[The problem]: What you return must match the listing below character for character, minus any pictures.

[Available data]:
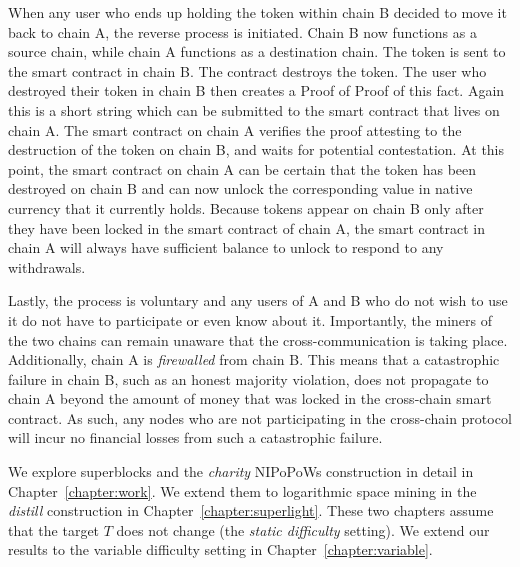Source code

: When any user who ends up holding the token within chain B decided to move it
back to chain A, the reverse process is initiated. Chain B now functions as a
source chain, while chain A functions as a destination chain. The token is sent
to the smart contract in chain B. The contract destroys the token. The user who
destroyed their token in chain B then creates a Proof of Proof of this fact.
Again this is a short string which can be submitted to the smart contract that
lives on chain A. The smart contract on chain A verifies the proof attesting to
the destruction of the token on chain B, and waits for potential contestation.
At this point, the smart contract on chain A can be certain that the token has
been destroyed on chain B and can now unlock the corresponding value in native
currency that it currently holds. Because tokens appear on chain B only after
they have been locked in the smart contract of chain A, the smart contract in
chain A will always have sufficient balance to unlock to respond to any
withdrawals.

Lastly, the process is voluntary and any users of A and B who do not wish to use
it do not have to participate or even know about it. Importantly, the miners of
the two chains can remain unaware that the cross-communication is taking place.
Additionally, chain A is \emph{firewalled} from chain B. This means that a
catastrophic failure in chain B, such as an honest majority violation, does not
propagate to chain A beyond the amount of money that was locked in the
cross-chain smart contract. As such, any nodes who are not participating in the
cross-chain protocol will incur no financial losses from such a catastrophic
failure.

\ifdraft
We explore superblocks and the \emph{charity} NIPoPoWs construction in detail in
Chapter~\ref{chapter:work}. We extend them to logarithmic space mining in the
\emph{distill} construction in Chapter~\ref{chapter:superlight}. These two
chapters assume that the target $T$ does not change (the
\emph{static difficulty} setting). We extend our results to the variable
difficulty setting in Chapter~\ref{chapter:variable}.
\fi


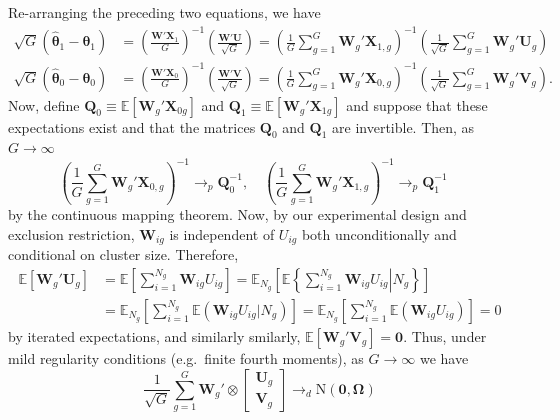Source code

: Re-arranging the preceding two equations, we have
\begin{align*}
\sqrt{G} \left(\widehat{\boldsymbol{\theta}}_1  - \boldsymbol{\theta}_1\right) &= 
 \left(\frac{\mathbf{W}'\mathbf{X}_1}{G}\right)^{-1}\left(\frac{\mathbf{W}'\mathbf{U}}{\sqrt{G}}\right) = \left( \frac{1}{G} \sum_{g=1}^G \mathbf{W}_g' \mathbf{X}_{1,g}\right)^{-1}\left(\frac{1}{\sqrt{G}} \sum_{g=1}^G\mathbf{W}_g' \mathbf{U}_g\right) \\ 
\sqrt{G} \left(\widehat{\boldsymbol{\theta}}_0  - \boldsymbol{\theta}_0\right) &= 
 \left(\frac{\mathbf{W}'\mathbf{X}_0}{G}\right)^{-1}\left(\frac{\mathbf{W}'\mathbf{V}}{\sqrt{G}}\right) = \left( \frac{1}{G} \sum_{g=1}^G \mathbf{W}_g' \mathbf{X}_{0,g}\right)^{-1}\left(\frac{1}{\sqrt{G}} \sum_{g=1}^G\mathbf{W}_g' \mathbf{V}_g\right).
\end{align*}
Now, define $\mathbf{Q}_0 \equiv \mathbb{E}[\mathbf{W}_g'\mathbf{X}_{0g}]$ and $\mathbf{Q}_1 \equiv \mathbb{E}[\mathbf{W}_g'\mathbf{X}_{1g}]$ and suppose that these expectations exist and that the matrices $\mathbf{Q}_0$ and $\mathbf{Q}_1$ are invertible. Then, as $G \rightarrow \infty$
\[
 \left( \frac{1}{G} \sum_{g=1}^G \mathbf{W}_g' \mathbf{X}_{0,g}\right)^{-1} \rightarrow_p \mathbf{Q}_0^{-1}, \quad
 \left( \frac{1}{G} \sum_{g=1}^G \mathbf{W}_g' \mathbf{X}_{1,g}\right)^{-1} \rightarrow_p \mathbf{Q}_1^{-1} \quad
\]
by the continuous mapping theorem.
Now, by our experimental design and exclusion restriction, $\mathbf{W}_{ig}$ is independent of $U_{ig}$ both unconditionally and conditional on cluster size. 
Therefore,
\begin{align*}
\mathbb{E}[\mathbf{W}_g' \mathbf{U}_g] &=  \mathbb{E}\left[ \sum_{i=1}^{N_g} \mathbf{W}_{ig} U_{ig} \right] = \mathbb{E}_{N_g}\left[ \mathbb{E}\left\{\left. \sum_{i=1}^{N_g} \mathbf{W}_{ig} U_{ig} \right| N_g \right\}\right]\\
&= \mathbb{E}_{N_g}\left[ \sum_{i=1}^{N_g} \mathbb{E}(\mathbf{W}_{ig} U_{ig}|N_g)\right] = \mathbb{E}_{N_g}\left[ \sum_{i=1}^{N_g} \mathbb{E}(\mathbf{W}_{ig}U_{ig})\right] = 0
\end{align*}
by iterated expectations, and similarly smilarly, $\mathbb{E}[\mathbf{W}_g'\mathbf{V}_g] = \mathbf{0}$. 
Thus, under mild regularity conditions (e.g.\ finite fourth moments), as $G \rightarrow \infty$  we have
\[
\frac{1}{\sqrt{G}} \sum_{g=1}^G \mathbf{W}_g' \otimes \begin{bmatrix} \mathbf{U}_g \\ \mathbf{V}_g \end{bmatrix} \rightarrow_d \text{N}(\mathbf{0}, \boldsymbol{\Omega})
\]
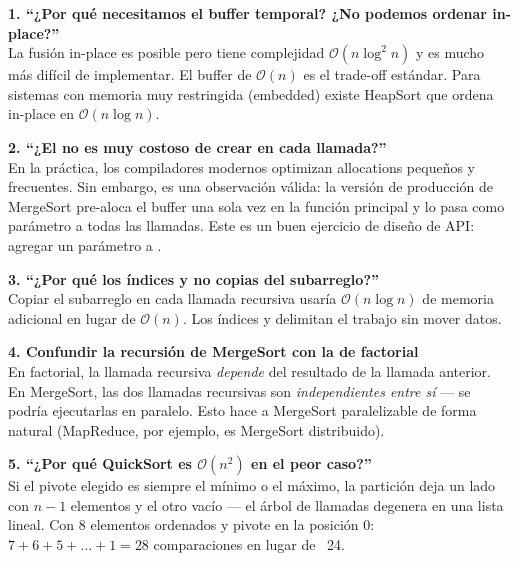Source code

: \documentclass[12pt, oneside]{article}
\begin{document}
\begin{notaprofesor}

\textbf{1. ``¿Por qué necesitamos el buffer temporal? ¿No podemos ordenar
in-place?''}\\
La fusión in-place es posible pero tiene complejidad $\mathcal{O}(n \log^2 n)$
y es mucho más difícil de implementar. El buffer de $\mathcal{O}(n)$ es el
trade-off estándar. Para sistemas con memoria muy restringida (embedded)
existe HeapSort que ordena in-place en $\mathcal{O}(n \log n)$.

\vspace{0.6em}
\textbf{2. ``¿El  no es muy costoso de crear en
cada llamada?''}\\
En la práctica, los compiladores modernos optimizan allocations pequeños y
frecuentes. Sin embargo, es una observación válida: la versión de producción
de MergeSort pre-aloca el buffer una sola vez en la función principal y lo
pasa como parámetro a todas las llamadas. Este es un buen ejercicio de diseño
de API: agregar un parámetro  a .

\vspace{0.6em}
\textbf{3. ``¿Por qué los índices y no copias del subarreglo?''}\\
Copiar el subarreglo en cada llamada recursiva usaría $\mathcal{O}(n \log n)$
de memoria adicional en lugar de $\mathcal{O}(n)$. Los índices  y
 delimitan el trabajo sin mover datos.

\vspace{0.6em}
\textbf{4. Confundir la recursión de MergeSort con la de factorial}\\
En factorial, la llamada recursiva \textit{depende} del resultado de la llamada
anterior. En MergeSort, las dos llamadas recursivas son \textit{independientes
entre sí} — se podría ejecutarlas en paralelo. Esto hace a MergeSort
paralelizable de forma natural (MapReduce, por ejemplo, es MergeSort distribuido).

\vspace{0.6em}
\textbf{5. ``¿Por qué QuickSort es $\mathcal{O}(n^2)$ en el peor caso?''}\\
Si el pivote elegido es siempre el mínimo o el máximo, la partición deja
un lado con $n-1$ elementos y el otro vacío — el árbol de llamadas degenera
en una lista lineal. Con 8 elementos ordenados y pivote en la posición 0:
$7 + 6 + 5 + \ldots + 1 = 28$ comparaciones en lugar de ~24.

\end{notaprofesor}
\end{document}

[Task response]:
Source code

: When any user who ends up holding the token within chain B decided to move it
back to chain A, the reverse process is initiated. Chain B now functions as a
source chain, while chain A functions as a destination chain. The token is sent
to the smart contract in chain B. The contract destroys the token. The user who
destroyed their token in chain B then creates a Proof of Proof of this fact.
Again this is a short string which can be submitted to the smart contract that
lives on chain A. The smart contract on chain A verifies the proof attesting to
the destruction of the token on chain B, and waits for potential contestation.
At this point, the smart contract on chain A can be certain that the token has
been destroyed on chain B and can now unlock the corresponding value in native
currency that it currently holds. Because tokens appear on chain B only after
they have been locked in the smart contract of chain A, the smart contract in
chain A will always have sufficient balance to unlock to respond to any
withdrawals.

Lastly, the process is voluntary and any users of A and B who do not wish to use
it do not have to participate or even know about it. Importantly, the miners of
the two chains can remain unaware that the cross-communication is taking place.
Additionally, chain A is \emph{firewalled} from chain B. This means that a
catastrophic failure in chain B, such as an honest majority violation, does not
propagate to chain A beyond the amount of money that was locked in the
cross-chain smart contract. As such, any nodes who are not participating in the
cross-chain protocol will incur no financial losses from such a catastrophic
failure.

\ifdraft
We explore superblocks and the \emph{charity} NIPoPoWs construction in detail in
Chapter~\ref{chapter:work}. We extend them to logarithmic space mining in the
\emph{distill} construction in Chapter~\ref{chapter:superlight}. These two
chapters assume that the target $T$ does not change (the
\emph{static difficulty} setting). We extend our results to the variable
difficulty setting in Chapter~\ref{chapter:variable}.
\fi


Source code

: Re-arranging the preceding two equations, we have
\begin{align*}
\sqrt{G} \left(\widehat{\boldsymbol{\theta}}_1  - \boldsymbol{\theta}_1\right) &= 
 \left(\frac{\mathbf{W}'\mathbf{X}_1}{G}\right)^{-1}\left(\frac{\mathbf{W}'\mathbf{U}}{\sqrt{G}}\right) = \left( \frac{1}{G} \sum_{g=1}^G \mathbf{W}_g' \mathbf{X}_{1,g}\right)^{-1}\left(\frac{1}{\sqrt{G}} \sum_{g=1}^G\mathbf{W}_g' \mathbf{U}_g\right) \\ 
\sqrt{G} \left(\widehat{\boldsymbol{\theta}}_0  - \boldsymbol{\theta}_0\right) &= 
 \left(\frac{\mathbf{W}'\mathbf{X}_0}{G}\right)^{-1}\left(\frac{\mathbf{W}'\mathbf{V}}{\sqrt{G}}\right) = \left( \frac{1}{G} \sum_{g=1}^G \mathbf{W}_g' \mathbf{X}_{0,g}\right)^{-1}\left(\frac{1}{\sqrt{G}} \sum_{g=1}^G\mathbf{W}_g' \mathbf{V}_g\right).
\end{align*}
Now, define $\mathbf{Q}_0 \equiv \mathbb{E}[\mathbf{W}_g'\mathbf{X}_{0g}]$ and $\mathbf{Q}_1 \equiv \mathbb{E}[\mathbf{W}_g'\mathbf{X}_{1g}]$ and suppose that these expectations exist and that the matrices $\mathbf{Q}_0$ and $\mathbf{Q}_1$ are invertible. Then, as $G \rightarrow \infty$
\[
 \left( \frac{1}{G} \sum_{g=1}^G \mathbf{W}_g' \mathbf{X}_{0,g}\right)^{-1} \rightarrow_p \mathbf{Q}_0^{-1}, \quad
 \left( \frac{1}{G} \sum_{g=1}^G \mathbf{W}_g' \mathbf{X}_{1,g}\right)^{-1} \rightarrow_p \mathbf{Q}_1^{-1} \quad
\]
by the continuous mapping theorem.
Now, by our experimental design and exclusion restriction, $\mathbf{W}_{ig}$ is independent of $U_{ig}$ both unconditionally and conditional on cluster size. 
Therefore,
\begin{align*}
\mathbb{E}[\mathbf{W}_g' \mathbf{U}_g] &=  \mathbb{E}\left[ \sum_{i=1}^{N_g} \mathbf{W}_{ig} U_{ig} \right] = \mathbb{E}_{N_g}\left[ \mathbb{E}\left\{\left. \sum_{i=1}^{N_g} \mathbf{W}_{ig} U_{ig} \right| N_g \right\}\right]\\
&= \mathbb{E}_{N_g}\left[ \sum_{i=1}^{N_g} \mathbb{E}(\mathbf{W}_{ig} U_{ig}|N_g)\right] = \mathbb{E}_{N_g}\left[ \sum_{i=1}^{N_g} \mathbb{E}(\mathbf{W}_{ig}U_{ig})\right] = 0
\end{align*}
by iterated expectations, and similarly smilarly, $\mathbb{E}[\mathbf{W}_g'\mathbf{V}_g] = \mathbf{0}$. 
Thus, under mild regularity conditions (e.g.\ finite fourth moments), as $G \rightarrow \infty$  we have
\[
\frac{1}{\sqrt{G}} \sum_{g=1}^G \mathbf{W}_g' \otimes \begin{bmatrix} \mathbf{U}_g \\ \mathbf{V}_g \end{bmatrix} \rightarrow_d \text{N}(\mathbf{0}, \boldsymbol{\Omega})
\]
Source code

: \documentclass[12pt, oneside]{article}
\begin{document}
\begin{notaprofesor}

\textbf{1. ``¿Por qué necesitamos el buffer temporal? ¿No podemos ordenar
in-place?''}\\
La fusión in-place es posible pero tiene complejidad $\mathcal{O}(n \log^2 n)$
y es mucho más difícil de implementar. El buffer de $\mathcal{O}(n)$ es el
trade-off estándar. Para sistemas con memoria muy restringida (embedded)
existe HeapSort que ordena in-place en $\mathcal{O}(n \log n)$.

\vspace{0.6em}
\textbf{2. ``¿El  no es muy costoso de crear en
cada llamada?''}\\
En la práctica, los compiladores modernos optimizan allocations pequeños y
frecuentes. Sin embargo, es una observación válida: la versión de producción
de MergeSort pre-aloca el buffer una sola vez en la función principal y lo
pasa como parámetro a todas las llamadas. Este es un buen ejercicio de diseño
de API: agregar un parámetro  a .

\vspace{0.6em}
\textbf{3. ``¿Por qué los índices y no copias del subarreglo?''}\\
Copiar el subarreglo en cada llamada recursiva usaría $\mathcal{O}(n \log n)$
de memoria adicional en lugar de $\mathcal{O}(n)$. Los índices  y
 delimitan el trabajo sin mover datos.

\vspace{0.6em}
\textbf{4. Confundir la recursión de MergeSort con la de factorial}\\
En factorial, la llamada recursiva \textit{depende} del resultado de la llamada
anterior. En MergeSort, las dos llamadas recursivas son \textit{independientes
entre sí} — se podría ejecutarlas en paralelo. Esto hace a MergeSort
paralelizable de forma natural (MapReduce, por ejemplo, es MergeSort distribuido).

\vspace{0.6em}
\textbf{5. ``¿Por qué QuickSort es $\mathcal{O}(n^2)$ en el peor caso?''}\\
Si el pivote elegido es siempre el mínimo o el máximo, la partición deja
un lado con $n-1$ elementos y el otro vacío — el árbol de llamadas degenera
en una lista lineal. Con 8 elementos ordenados y pivote en la posición 0:
$7 + 6 + 5 + \ldots + 1 = 28$ comparaciones en lugar de ~24.

\end{notaprofesor}
\end{document}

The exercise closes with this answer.